Top of Information supplied
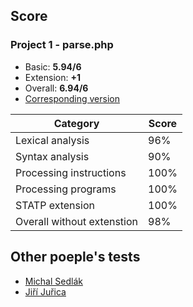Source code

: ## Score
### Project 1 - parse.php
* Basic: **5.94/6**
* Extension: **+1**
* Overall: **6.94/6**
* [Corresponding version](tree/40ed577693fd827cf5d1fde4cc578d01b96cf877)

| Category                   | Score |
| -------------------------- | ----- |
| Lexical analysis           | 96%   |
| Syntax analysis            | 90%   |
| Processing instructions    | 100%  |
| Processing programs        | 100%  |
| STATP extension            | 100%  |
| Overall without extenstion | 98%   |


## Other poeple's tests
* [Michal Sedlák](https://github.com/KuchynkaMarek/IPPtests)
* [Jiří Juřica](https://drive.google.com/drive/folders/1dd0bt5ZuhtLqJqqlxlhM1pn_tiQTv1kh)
Bottom of Information supplied
Top of Information supplied
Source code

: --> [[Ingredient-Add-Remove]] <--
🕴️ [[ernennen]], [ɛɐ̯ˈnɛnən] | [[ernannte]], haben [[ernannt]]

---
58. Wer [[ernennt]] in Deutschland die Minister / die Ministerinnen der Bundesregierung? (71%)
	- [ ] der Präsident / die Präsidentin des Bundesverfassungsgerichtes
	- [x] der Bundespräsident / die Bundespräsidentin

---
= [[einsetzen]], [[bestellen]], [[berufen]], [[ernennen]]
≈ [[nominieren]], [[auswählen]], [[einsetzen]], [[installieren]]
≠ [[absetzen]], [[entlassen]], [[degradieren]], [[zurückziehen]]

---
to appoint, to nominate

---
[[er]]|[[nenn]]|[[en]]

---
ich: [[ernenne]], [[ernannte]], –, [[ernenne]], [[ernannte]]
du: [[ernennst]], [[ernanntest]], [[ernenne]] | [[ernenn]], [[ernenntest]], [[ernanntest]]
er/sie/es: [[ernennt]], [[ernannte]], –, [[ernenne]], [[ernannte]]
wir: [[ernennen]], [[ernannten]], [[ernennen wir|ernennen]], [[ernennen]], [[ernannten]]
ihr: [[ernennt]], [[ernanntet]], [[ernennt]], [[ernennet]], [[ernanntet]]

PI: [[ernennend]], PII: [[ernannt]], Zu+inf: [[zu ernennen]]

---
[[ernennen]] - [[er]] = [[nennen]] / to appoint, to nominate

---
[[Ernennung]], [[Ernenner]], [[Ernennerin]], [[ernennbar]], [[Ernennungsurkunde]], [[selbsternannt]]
Bottom of Information supplied
Task goal: Which lines of the data above contain the string "appoint"? Copy each of them.

Written response:
to appoint, to nominate
[[ernennen]] - [[er]] = [[nennen]] / to appoint, to nominate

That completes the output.